EXERCISE: Below are records; the lines starting at the one with "are stochastic experiments." and ending at the one with "Monte Carlo (MC)" must be reproduced exactly, both included. Pictures must not appear.

--- STUDY MATERIAL Enclosed Below ---

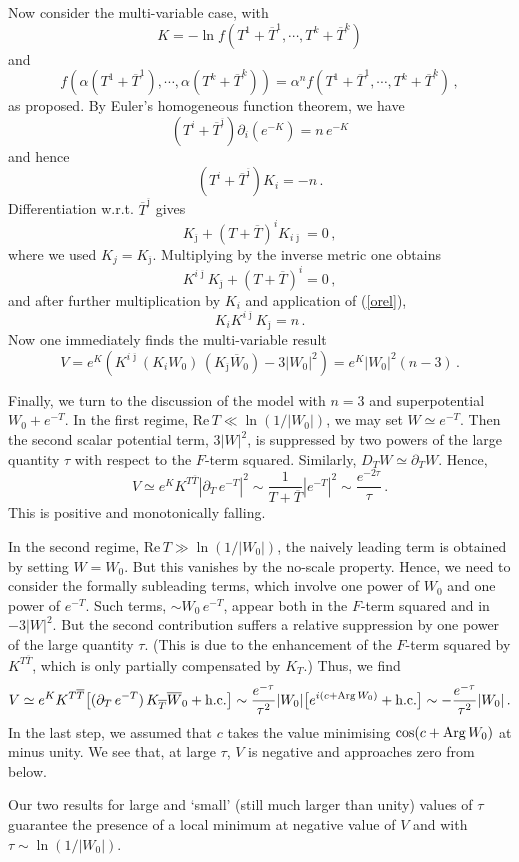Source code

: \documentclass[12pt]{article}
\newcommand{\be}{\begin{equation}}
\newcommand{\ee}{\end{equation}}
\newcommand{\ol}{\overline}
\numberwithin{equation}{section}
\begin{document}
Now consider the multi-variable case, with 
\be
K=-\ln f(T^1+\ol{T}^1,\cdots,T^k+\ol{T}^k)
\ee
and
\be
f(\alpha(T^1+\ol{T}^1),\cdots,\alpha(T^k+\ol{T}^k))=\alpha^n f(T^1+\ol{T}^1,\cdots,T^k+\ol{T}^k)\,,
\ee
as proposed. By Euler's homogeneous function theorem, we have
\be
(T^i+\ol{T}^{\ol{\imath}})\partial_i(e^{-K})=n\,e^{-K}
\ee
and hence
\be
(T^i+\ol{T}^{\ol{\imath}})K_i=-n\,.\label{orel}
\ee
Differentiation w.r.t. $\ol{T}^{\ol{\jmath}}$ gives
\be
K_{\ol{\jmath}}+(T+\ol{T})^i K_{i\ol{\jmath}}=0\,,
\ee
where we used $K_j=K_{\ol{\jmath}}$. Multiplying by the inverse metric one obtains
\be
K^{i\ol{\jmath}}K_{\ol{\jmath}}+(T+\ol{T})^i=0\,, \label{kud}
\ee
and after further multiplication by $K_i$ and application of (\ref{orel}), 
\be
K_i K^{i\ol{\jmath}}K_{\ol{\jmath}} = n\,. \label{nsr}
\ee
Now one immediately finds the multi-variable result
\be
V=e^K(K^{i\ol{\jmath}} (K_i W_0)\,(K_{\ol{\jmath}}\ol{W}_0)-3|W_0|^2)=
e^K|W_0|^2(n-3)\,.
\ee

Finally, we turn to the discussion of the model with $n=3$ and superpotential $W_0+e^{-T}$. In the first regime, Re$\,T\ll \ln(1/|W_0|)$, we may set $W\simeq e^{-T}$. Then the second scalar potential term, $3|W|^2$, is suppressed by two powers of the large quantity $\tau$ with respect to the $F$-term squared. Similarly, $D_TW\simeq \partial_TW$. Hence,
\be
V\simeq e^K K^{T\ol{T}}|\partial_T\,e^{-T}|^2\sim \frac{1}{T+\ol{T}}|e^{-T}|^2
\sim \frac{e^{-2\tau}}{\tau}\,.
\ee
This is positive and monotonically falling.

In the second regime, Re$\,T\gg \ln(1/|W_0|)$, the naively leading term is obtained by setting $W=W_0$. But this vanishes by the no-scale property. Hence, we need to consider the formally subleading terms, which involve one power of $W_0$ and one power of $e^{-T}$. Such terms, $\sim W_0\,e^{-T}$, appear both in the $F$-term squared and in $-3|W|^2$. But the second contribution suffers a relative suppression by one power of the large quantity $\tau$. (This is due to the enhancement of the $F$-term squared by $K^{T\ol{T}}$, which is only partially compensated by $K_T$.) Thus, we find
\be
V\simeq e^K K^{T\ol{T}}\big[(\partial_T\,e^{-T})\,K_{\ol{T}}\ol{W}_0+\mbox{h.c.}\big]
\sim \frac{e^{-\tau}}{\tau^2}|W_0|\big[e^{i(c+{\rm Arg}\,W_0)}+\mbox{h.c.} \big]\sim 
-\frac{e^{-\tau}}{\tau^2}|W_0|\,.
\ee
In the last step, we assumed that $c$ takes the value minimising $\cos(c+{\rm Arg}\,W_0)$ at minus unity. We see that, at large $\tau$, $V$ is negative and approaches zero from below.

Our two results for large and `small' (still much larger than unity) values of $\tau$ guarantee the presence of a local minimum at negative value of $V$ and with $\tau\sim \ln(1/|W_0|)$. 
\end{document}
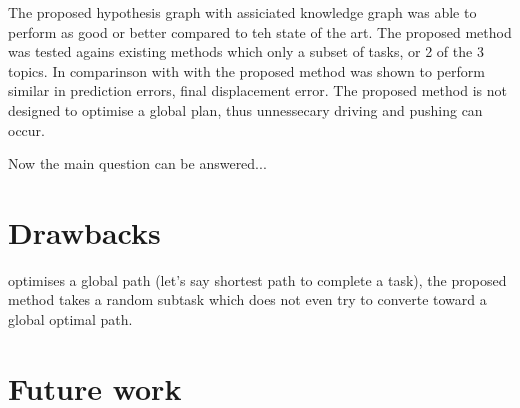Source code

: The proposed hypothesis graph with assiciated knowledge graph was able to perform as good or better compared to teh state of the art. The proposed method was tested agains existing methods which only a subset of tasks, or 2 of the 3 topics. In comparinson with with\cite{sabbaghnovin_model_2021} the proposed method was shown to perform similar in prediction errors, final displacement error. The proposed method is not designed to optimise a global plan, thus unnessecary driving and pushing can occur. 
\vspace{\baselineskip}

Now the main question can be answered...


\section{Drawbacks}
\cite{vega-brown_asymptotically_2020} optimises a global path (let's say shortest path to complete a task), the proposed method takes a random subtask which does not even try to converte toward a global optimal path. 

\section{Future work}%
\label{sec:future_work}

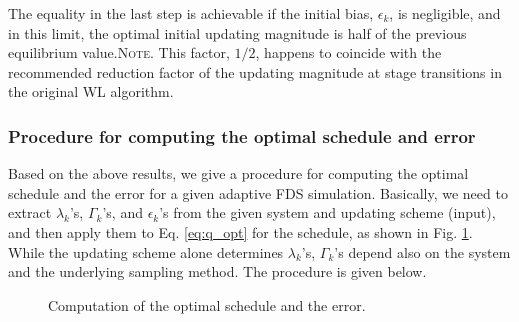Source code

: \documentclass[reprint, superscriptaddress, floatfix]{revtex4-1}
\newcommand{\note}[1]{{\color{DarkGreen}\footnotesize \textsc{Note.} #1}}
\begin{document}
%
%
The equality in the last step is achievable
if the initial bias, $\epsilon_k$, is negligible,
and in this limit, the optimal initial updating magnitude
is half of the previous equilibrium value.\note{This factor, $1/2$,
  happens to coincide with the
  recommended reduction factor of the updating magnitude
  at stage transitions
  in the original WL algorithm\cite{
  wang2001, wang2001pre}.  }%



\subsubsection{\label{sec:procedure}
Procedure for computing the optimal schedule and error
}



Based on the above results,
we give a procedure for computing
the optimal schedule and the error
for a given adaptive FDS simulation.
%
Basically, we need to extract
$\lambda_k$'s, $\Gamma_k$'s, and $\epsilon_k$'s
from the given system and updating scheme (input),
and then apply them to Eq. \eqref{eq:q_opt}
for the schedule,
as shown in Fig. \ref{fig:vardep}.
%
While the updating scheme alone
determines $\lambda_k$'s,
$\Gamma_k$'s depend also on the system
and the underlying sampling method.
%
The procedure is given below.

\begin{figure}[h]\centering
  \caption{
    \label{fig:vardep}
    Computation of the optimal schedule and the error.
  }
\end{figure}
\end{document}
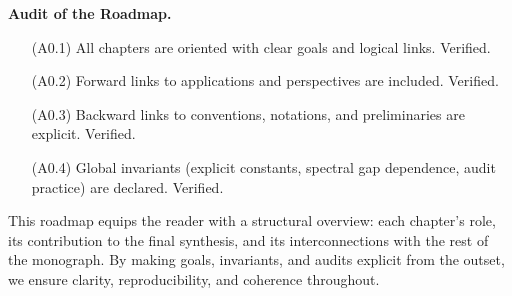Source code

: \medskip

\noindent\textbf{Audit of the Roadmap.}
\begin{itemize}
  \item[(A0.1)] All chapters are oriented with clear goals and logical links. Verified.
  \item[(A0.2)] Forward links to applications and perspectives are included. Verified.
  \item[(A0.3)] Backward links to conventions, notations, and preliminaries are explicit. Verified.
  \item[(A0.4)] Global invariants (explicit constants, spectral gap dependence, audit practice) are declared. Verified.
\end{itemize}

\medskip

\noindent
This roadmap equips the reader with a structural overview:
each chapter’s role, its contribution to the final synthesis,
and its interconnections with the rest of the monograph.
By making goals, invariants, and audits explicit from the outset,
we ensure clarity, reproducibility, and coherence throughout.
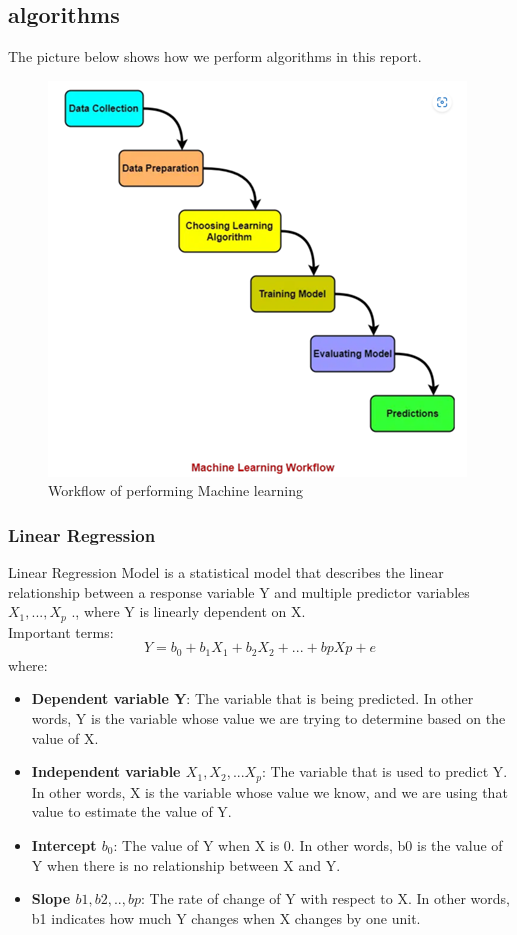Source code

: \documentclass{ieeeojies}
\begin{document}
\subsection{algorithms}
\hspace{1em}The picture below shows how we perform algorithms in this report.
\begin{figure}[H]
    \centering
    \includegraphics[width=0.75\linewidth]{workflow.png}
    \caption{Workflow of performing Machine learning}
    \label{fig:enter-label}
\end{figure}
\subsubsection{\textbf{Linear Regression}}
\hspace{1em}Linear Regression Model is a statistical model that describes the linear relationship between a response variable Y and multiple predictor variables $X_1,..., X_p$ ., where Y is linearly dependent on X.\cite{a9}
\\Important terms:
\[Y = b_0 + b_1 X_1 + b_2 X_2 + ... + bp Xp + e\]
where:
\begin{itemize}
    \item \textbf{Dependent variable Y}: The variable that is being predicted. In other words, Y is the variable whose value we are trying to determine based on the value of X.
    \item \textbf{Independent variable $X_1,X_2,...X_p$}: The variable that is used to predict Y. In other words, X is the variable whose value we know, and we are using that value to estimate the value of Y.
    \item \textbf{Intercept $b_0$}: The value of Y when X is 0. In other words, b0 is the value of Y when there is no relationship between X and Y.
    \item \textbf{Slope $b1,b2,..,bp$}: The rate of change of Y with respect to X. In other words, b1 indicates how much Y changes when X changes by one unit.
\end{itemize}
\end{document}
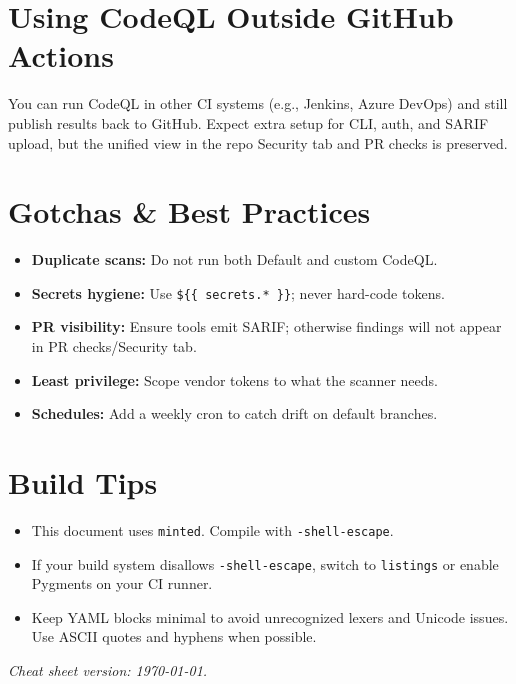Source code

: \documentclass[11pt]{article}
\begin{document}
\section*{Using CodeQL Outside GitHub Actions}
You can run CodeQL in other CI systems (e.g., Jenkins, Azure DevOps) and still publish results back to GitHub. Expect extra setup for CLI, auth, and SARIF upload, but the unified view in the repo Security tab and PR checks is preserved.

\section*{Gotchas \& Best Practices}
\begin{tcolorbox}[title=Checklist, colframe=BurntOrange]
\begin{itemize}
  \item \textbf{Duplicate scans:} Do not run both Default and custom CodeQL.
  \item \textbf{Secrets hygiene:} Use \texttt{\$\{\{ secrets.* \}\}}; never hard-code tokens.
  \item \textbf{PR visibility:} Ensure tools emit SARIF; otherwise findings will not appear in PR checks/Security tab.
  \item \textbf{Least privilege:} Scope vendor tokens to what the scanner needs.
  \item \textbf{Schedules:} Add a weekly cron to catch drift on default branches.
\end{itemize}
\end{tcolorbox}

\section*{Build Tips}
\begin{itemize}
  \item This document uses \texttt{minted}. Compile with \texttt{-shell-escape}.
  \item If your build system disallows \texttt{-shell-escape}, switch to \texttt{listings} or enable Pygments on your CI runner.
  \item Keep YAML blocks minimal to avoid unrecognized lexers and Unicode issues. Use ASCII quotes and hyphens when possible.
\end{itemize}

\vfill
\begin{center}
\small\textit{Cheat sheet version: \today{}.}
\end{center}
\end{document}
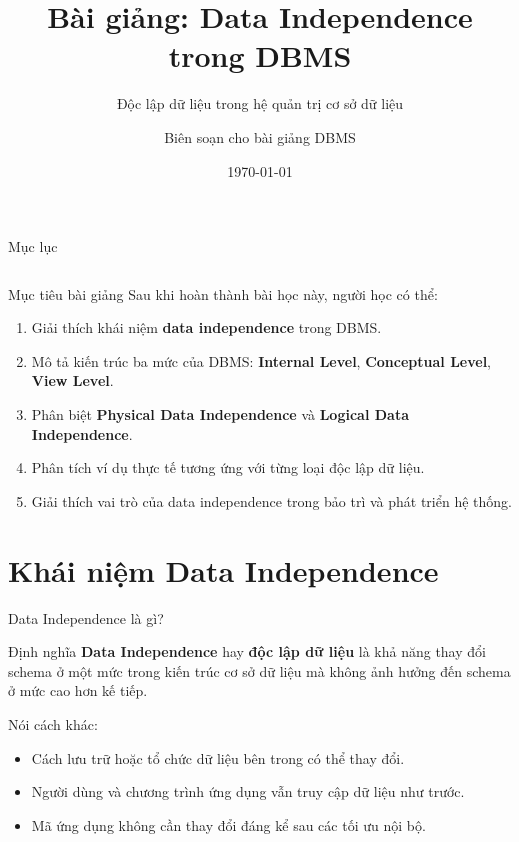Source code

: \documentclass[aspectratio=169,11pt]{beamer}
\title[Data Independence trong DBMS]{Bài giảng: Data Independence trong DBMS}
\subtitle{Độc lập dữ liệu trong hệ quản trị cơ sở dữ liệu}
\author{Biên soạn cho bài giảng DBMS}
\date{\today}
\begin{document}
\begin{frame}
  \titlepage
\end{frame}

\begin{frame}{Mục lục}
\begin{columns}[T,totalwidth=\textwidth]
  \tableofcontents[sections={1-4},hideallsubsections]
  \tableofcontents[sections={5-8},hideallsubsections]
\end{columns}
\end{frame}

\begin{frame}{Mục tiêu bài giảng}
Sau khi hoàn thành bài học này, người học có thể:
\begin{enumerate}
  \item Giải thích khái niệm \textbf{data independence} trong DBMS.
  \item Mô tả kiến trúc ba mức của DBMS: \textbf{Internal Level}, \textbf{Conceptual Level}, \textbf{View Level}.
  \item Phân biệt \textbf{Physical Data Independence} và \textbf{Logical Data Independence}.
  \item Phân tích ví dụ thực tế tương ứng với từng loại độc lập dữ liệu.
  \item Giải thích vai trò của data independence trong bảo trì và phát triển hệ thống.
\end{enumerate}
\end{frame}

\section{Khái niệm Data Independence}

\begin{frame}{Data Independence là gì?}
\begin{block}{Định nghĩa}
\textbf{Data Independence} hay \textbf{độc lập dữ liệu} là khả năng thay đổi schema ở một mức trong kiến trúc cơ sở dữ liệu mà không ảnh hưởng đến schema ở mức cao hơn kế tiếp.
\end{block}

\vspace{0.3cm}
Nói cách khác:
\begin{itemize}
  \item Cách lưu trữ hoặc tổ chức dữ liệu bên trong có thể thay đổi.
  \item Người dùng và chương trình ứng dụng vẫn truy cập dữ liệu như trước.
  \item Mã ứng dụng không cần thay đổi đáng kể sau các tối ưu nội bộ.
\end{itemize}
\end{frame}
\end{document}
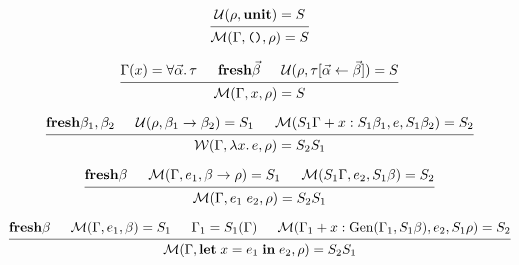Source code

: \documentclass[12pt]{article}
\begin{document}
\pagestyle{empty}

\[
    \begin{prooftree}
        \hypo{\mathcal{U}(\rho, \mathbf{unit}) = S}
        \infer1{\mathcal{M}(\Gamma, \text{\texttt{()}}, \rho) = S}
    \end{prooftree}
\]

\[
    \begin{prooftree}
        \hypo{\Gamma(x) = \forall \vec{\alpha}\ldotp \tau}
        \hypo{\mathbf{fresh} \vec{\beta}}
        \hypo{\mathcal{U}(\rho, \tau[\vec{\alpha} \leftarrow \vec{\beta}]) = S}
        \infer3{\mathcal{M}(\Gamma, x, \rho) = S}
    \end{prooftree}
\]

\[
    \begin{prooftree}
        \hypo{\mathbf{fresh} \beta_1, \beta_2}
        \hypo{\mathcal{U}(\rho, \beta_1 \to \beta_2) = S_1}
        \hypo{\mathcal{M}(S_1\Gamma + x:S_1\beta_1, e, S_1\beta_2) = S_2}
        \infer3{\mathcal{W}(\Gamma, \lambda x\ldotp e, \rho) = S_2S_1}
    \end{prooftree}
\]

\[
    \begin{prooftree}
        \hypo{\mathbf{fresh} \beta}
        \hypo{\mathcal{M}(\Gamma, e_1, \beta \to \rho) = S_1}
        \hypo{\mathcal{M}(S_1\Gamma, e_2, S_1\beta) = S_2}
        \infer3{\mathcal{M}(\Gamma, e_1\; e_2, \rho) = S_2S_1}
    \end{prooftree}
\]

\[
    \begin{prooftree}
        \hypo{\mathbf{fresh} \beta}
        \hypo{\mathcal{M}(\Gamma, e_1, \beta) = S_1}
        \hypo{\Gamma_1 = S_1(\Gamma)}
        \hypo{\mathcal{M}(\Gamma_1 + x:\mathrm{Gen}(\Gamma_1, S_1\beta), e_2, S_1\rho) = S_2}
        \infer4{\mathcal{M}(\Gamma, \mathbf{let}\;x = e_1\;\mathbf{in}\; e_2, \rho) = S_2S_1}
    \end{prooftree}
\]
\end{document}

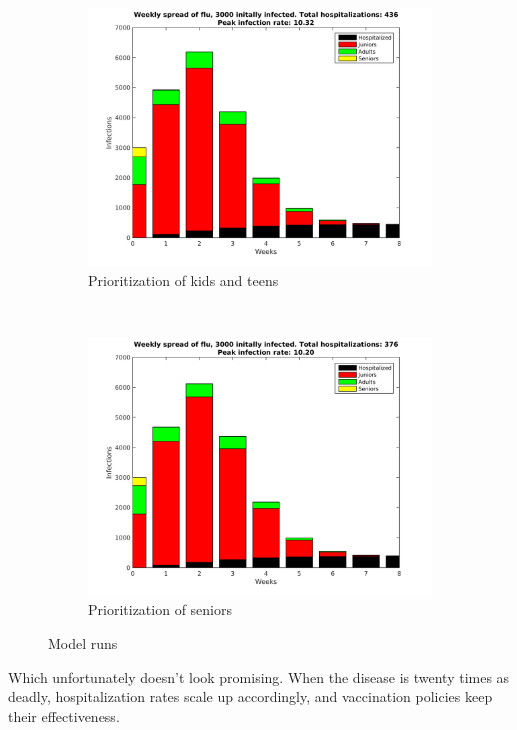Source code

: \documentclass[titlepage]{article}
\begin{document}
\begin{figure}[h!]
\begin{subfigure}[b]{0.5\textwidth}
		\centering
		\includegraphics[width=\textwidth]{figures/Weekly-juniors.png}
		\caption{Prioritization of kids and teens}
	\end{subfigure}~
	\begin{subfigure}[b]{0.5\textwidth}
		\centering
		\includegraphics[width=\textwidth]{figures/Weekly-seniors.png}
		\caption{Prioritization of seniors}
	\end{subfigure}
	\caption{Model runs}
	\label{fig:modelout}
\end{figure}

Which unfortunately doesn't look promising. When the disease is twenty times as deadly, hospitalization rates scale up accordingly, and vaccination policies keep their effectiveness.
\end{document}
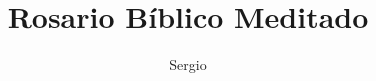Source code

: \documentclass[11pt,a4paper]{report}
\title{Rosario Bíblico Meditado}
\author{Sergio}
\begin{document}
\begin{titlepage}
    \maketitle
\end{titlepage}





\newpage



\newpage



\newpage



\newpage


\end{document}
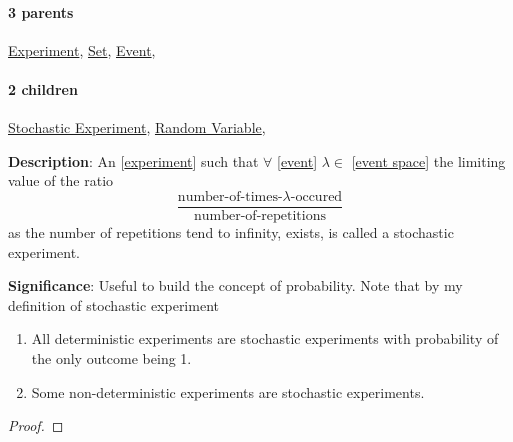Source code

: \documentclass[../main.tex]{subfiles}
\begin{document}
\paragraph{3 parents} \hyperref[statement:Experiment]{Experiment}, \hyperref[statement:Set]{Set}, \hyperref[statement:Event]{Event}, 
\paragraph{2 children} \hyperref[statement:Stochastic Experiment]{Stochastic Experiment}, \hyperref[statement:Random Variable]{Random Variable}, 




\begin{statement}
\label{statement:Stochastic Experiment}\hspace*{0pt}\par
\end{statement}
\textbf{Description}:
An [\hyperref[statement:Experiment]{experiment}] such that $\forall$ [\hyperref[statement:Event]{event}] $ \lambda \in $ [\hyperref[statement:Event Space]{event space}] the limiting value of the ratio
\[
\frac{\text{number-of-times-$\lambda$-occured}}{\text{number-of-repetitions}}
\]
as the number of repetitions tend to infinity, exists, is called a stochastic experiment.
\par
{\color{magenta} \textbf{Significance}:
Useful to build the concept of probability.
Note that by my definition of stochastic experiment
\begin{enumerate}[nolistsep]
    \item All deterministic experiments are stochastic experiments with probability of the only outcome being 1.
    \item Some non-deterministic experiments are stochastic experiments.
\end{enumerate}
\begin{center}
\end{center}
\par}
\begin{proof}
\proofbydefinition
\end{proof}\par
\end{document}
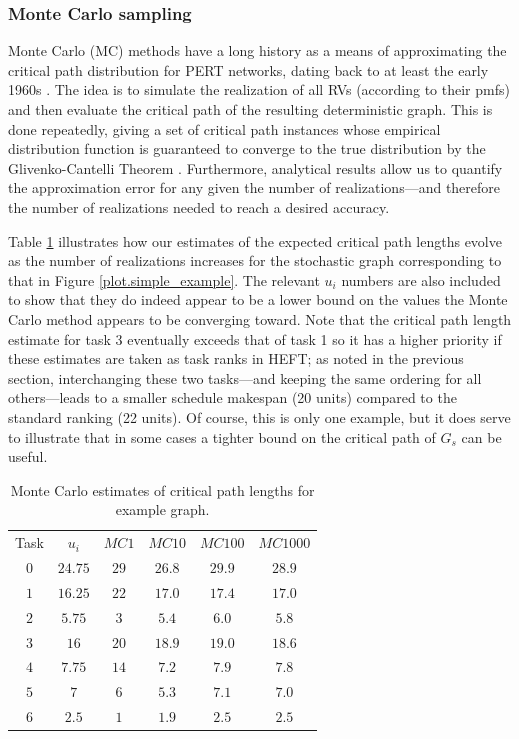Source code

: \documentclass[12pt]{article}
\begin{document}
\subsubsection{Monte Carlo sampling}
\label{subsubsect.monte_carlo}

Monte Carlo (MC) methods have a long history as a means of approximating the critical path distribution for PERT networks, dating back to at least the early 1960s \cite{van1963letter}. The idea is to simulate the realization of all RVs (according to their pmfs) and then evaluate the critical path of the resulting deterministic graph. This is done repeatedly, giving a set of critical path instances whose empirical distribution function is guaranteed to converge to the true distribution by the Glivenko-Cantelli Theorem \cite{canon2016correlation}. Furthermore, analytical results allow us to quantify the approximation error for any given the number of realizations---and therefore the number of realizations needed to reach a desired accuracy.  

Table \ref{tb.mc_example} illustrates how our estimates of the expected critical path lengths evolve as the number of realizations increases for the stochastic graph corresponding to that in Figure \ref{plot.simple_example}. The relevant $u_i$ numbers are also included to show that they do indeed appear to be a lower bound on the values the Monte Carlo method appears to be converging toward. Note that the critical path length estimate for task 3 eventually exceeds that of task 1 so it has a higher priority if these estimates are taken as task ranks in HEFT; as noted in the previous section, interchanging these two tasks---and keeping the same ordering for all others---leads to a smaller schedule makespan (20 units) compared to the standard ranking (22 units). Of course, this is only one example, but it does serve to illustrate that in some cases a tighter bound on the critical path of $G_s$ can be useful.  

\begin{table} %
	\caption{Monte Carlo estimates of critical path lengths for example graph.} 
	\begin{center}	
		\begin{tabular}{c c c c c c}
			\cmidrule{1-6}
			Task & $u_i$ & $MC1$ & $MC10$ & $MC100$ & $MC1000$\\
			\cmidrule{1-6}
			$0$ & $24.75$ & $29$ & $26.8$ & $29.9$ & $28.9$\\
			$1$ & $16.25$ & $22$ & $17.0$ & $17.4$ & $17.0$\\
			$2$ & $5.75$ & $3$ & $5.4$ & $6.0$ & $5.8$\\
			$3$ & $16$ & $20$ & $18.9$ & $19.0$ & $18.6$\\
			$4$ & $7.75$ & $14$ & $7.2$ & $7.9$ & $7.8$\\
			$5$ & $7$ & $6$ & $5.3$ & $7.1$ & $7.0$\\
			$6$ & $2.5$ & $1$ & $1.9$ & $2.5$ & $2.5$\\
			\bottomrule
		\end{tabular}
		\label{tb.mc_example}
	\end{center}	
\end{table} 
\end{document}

--- End of Enclosed STUDY MATERIAL ---

ANSWER BOX:
    \item Some non-deterministic experiments are stochastic experiments.
\end{enumerate}
\begin{center}
\end{center}
\par}
\begin{proof}
\proofbydefinition
\end{proof}\par
\end{document}
Source code

: \documentclass[12pt]{article}
\begin{document}
\subsubsection{Monte Carlo sampling}
\label{subsubsect.monte_carlo}

Monte Carlo (MC) methods have a long history as a means of approximating the critical path distribution for PERT networks, dating back to at least the early 1960s \cite{van1963letter}. The idea is to simulate the realization of all RVs (according to their pmfs) and then evaluate the critical path of the resulting deterministic graph. This is done repeatedly, giving a set of critical path instances whose empirical distribution function is guaranteed to converge to the true distribution by the Glivenko-Cantelli Theorem \cite{canon2016correlation}. Furthermore, analytical results allow us to quantify the approximation error for any given the number of realizations---and therefore the number of realizations needed to reach a desired accuracy.  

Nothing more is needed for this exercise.